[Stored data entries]
•••••

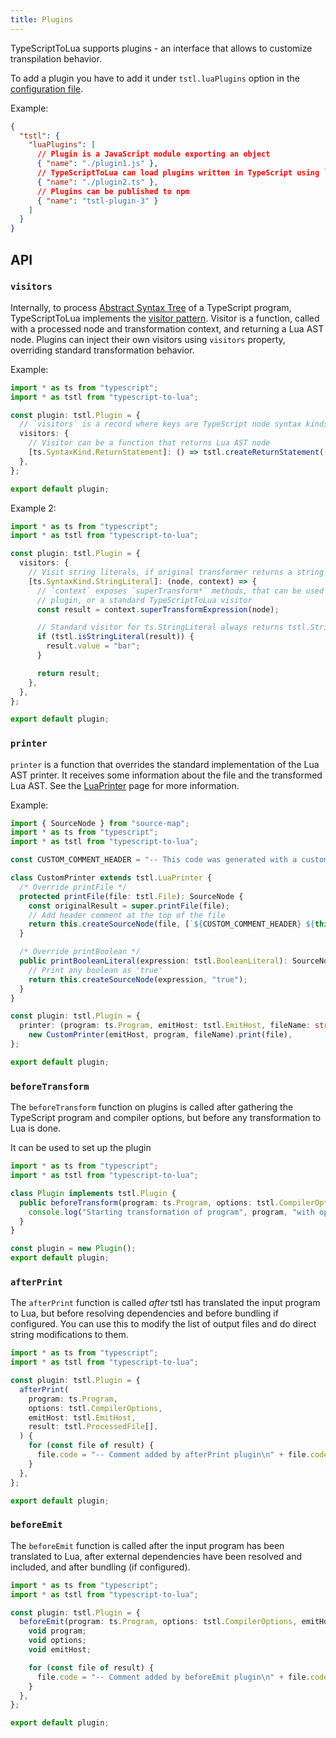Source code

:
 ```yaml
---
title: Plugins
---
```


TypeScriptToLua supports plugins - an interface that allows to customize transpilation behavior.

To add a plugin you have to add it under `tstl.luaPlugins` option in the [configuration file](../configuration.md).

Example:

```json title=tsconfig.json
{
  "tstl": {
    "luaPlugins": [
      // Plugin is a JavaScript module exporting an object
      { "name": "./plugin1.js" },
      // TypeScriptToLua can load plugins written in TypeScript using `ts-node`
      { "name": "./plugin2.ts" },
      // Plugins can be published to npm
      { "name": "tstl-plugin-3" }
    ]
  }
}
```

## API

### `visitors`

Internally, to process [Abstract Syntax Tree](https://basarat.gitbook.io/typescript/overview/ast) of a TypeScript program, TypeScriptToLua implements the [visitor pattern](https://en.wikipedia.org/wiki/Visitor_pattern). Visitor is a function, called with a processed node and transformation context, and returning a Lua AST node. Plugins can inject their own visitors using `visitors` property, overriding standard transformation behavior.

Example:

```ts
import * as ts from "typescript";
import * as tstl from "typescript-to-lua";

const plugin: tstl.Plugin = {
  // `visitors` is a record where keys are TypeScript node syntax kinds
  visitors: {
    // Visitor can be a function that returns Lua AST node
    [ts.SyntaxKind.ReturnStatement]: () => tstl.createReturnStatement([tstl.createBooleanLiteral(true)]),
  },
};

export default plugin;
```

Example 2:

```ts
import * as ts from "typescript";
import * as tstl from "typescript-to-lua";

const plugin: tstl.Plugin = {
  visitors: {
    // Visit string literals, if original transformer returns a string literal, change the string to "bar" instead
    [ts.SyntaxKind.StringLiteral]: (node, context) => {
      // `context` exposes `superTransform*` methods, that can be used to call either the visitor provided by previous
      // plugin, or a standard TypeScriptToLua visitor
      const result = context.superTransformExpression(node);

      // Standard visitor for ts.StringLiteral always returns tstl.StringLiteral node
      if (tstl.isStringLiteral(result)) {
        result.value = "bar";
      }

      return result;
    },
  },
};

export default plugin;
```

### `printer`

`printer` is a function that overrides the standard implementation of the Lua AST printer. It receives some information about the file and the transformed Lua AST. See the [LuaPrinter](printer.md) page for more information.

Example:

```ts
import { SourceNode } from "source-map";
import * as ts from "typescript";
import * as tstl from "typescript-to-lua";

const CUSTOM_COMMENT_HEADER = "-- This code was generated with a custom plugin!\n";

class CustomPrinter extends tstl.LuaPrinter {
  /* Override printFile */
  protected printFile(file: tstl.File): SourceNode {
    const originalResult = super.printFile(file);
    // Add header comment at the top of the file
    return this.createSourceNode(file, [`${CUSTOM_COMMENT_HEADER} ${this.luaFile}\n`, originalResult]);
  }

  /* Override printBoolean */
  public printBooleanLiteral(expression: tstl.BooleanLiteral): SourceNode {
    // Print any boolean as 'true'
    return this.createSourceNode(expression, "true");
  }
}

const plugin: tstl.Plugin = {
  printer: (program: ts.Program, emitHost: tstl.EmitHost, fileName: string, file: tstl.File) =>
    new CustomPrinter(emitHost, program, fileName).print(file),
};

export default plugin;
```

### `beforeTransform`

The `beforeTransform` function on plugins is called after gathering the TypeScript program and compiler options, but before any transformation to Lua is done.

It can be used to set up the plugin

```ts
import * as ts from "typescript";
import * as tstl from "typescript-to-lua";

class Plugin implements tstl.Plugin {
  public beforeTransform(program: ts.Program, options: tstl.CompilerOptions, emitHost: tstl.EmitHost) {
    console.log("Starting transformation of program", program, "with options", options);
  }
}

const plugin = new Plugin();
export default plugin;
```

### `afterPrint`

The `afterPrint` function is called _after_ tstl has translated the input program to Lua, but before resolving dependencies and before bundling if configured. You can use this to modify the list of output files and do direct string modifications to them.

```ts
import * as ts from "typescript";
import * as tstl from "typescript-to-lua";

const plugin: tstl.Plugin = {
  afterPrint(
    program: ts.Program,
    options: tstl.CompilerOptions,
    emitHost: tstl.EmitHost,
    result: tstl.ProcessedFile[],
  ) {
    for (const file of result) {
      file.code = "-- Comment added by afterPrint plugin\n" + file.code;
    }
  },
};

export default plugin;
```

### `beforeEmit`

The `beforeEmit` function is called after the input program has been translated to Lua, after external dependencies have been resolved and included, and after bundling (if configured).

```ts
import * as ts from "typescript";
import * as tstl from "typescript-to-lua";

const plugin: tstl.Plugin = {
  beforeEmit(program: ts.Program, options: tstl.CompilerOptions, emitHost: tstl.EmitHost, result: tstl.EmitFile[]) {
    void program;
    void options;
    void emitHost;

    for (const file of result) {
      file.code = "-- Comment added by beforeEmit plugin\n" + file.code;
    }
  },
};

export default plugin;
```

•••••

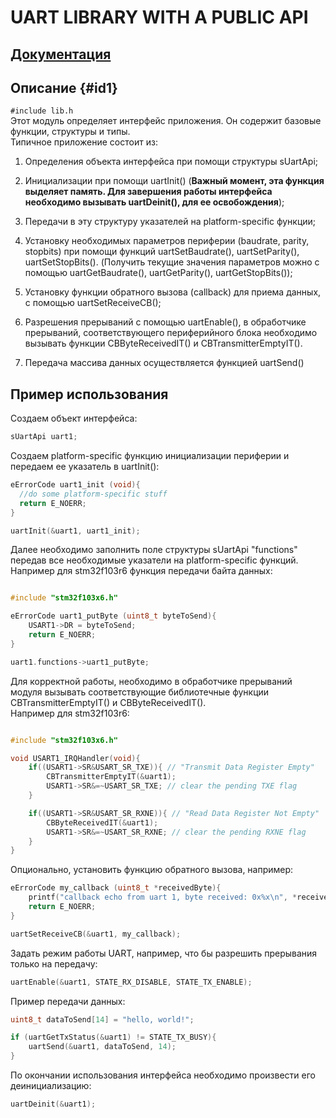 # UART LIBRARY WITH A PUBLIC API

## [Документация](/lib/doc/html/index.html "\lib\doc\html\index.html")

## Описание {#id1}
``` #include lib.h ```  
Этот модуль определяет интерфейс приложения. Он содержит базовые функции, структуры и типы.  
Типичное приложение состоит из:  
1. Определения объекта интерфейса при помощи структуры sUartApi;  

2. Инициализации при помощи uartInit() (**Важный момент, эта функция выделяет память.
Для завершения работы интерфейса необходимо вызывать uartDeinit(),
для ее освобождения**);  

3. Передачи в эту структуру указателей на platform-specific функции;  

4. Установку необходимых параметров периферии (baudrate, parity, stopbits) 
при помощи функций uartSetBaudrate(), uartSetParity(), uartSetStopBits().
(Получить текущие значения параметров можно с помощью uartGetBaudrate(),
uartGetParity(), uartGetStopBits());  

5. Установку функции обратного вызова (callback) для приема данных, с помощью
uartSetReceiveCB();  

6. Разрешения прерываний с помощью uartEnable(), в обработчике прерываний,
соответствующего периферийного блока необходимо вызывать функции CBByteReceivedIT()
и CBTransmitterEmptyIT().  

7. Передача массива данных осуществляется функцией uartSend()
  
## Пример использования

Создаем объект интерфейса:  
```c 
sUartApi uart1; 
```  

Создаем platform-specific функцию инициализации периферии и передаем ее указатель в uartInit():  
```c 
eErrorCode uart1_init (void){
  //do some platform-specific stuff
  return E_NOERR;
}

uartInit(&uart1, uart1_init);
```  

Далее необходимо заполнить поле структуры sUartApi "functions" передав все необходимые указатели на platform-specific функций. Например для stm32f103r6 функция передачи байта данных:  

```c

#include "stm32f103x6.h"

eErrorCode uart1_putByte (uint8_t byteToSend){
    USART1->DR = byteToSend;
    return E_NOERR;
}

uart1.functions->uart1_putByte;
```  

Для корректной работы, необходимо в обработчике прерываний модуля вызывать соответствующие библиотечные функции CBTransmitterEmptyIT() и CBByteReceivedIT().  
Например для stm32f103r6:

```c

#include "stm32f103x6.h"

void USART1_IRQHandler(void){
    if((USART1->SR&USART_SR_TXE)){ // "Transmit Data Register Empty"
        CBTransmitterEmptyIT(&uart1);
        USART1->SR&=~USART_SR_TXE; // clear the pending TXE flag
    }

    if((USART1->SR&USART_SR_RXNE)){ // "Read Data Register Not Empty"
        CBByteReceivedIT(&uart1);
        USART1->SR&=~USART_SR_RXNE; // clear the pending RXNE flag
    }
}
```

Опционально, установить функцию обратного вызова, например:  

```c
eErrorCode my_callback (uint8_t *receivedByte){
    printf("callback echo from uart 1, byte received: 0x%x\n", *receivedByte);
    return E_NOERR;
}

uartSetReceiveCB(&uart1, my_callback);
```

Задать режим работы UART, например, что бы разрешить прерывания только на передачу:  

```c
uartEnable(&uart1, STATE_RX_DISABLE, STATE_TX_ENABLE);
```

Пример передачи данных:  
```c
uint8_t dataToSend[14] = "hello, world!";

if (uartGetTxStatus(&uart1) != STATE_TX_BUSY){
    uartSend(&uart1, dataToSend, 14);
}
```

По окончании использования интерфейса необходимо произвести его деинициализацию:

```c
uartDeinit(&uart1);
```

•••••

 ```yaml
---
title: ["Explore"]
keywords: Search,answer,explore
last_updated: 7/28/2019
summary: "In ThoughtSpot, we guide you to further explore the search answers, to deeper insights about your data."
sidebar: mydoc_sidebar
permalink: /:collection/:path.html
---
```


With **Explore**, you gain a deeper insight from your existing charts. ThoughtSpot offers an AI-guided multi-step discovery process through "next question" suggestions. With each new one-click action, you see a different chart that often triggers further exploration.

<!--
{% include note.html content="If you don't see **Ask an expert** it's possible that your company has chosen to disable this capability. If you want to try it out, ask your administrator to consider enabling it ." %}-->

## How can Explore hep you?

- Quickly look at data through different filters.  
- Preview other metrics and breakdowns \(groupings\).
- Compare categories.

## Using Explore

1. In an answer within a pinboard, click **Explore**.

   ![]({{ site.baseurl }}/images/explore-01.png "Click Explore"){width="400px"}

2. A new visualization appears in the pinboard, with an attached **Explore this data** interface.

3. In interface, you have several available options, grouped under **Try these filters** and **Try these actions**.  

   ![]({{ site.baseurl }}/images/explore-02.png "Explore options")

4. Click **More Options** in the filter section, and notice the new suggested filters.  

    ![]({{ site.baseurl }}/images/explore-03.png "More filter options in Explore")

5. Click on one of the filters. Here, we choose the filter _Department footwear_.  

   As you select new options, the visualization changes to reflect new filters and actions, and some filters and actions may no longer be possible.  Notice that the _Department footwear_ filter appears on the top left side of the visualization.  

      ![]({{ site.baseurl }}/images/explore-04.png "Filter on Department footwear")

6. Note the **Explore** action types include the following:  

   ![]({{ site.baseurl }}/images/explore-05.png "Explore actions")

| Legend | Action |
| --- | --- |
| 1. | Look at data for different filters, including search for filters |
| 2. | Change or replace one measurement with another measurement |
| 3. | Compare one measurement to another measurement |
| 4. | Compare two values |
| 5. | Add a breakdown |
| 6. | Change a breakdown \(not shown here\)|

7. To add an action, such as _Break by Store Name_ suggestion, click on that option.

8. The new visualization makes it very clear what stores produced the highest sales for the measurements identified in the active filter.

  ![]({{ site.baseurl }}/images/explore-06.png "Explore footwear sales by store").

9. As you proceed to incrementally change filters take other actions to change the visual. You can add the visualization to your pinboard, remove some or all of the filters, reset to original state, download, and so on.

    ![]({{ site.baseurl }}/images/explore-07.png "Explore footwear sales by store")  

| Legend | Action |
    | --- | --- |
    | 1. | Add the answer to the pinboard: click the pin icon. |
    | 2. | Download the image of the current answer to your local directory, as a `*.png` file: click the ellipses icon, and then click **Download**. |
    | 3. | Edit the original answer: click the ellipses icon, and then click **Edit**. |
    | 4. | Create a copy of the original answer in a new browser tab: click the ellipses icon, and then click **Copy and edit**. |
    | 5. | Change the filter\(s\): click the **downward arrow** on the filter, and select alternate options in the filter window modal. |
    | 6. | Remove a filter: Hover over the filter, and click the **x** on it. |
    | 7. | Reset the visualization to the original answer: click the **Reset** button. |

•••••

◆ Task item
Could you write out, exactly as they stand, only the lines above that begin at the line with "pin icon. |" and stop after the line with "click **Download**. |"?

◆ Output
    | 1. | Add the answer to the pinboard: click the pin icon. |
    | 2. | Download the image of the current answer to your local directory, as a `*.png` file: click the ellipses icon, and then click **Download**. |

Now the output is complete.